§ SUPPLIED RECORDS

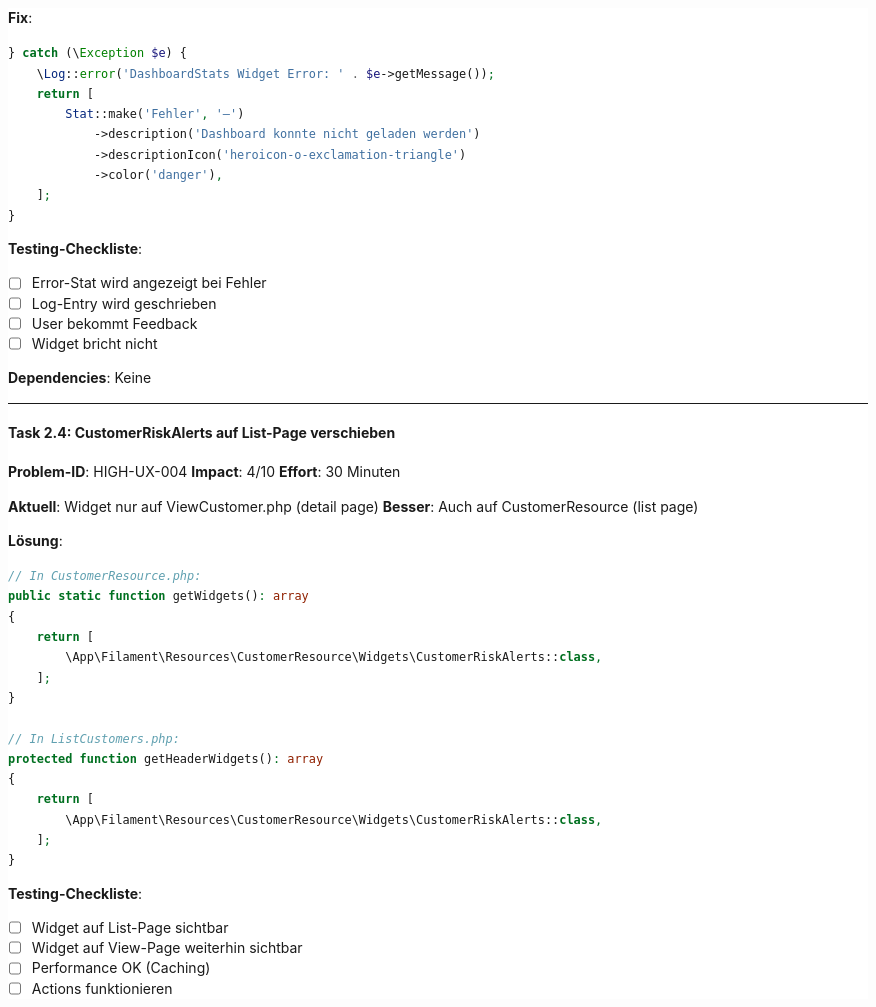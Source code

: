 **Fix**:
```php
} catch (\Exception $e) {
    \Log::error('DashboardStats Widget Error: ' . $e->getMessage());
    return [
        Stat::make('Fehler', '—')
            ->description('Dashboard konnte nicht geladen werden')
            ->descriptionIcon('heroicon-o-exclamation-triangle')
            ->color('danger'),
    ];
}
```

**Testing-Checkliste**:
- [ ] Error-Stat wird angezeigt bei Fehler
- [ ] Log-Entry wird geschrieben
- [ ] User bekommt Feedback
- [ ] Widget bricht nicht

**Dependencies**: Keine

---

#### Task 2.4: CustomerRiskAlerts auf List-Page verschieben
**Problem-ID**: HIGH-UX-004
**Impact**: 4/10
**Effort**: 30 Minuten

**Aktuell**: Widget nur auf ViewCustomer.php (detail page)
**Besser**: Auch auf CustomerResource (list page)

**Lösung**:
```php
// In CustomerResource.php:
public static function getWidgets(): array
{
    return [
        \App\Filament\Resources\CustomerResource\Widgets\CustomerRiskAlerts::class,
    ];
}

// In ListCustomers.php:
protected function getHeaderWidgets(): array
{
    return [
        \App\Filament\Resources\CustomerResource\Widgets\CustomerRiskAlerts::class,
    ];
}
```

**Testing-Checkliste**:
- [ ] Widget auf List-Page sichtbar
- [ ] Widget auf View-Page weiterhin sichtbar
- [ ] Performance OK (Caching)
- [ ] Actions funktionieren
---
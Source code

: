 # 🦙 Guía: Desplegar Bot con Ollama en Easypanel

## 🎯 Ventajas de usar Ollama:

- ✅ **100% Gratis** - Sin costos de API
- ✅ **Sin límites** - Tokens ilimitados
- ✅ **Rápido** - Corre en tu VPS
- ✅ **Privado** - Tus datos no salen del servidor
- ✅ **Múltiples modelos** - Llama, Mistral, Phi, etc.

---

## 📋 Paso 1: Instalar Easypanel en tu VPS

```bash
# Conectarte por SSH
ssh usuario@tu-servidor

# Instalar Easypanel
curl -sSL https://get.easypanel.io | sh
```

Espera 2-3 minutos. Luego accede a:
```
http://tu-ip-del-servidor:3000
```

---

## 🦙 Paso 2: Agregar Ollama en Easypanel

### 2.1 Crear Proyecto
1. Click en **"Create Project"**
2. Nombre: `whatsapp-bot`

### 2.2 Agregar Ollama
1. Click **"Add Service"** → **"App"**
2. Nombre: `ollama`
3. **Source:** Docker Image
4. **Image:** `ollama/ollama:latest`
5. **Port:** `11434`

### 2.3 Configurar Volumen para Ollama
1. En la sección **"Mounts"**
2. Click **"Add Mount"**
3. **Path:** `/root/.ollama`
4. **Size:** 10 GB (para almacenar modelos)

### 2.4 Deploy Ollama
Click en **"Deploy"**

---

§ YOUR GOAL
State the number of lines above that hold the string "CustomerResource", with nothing added.

§ OUTPUT FOR THIS EXERCISE
4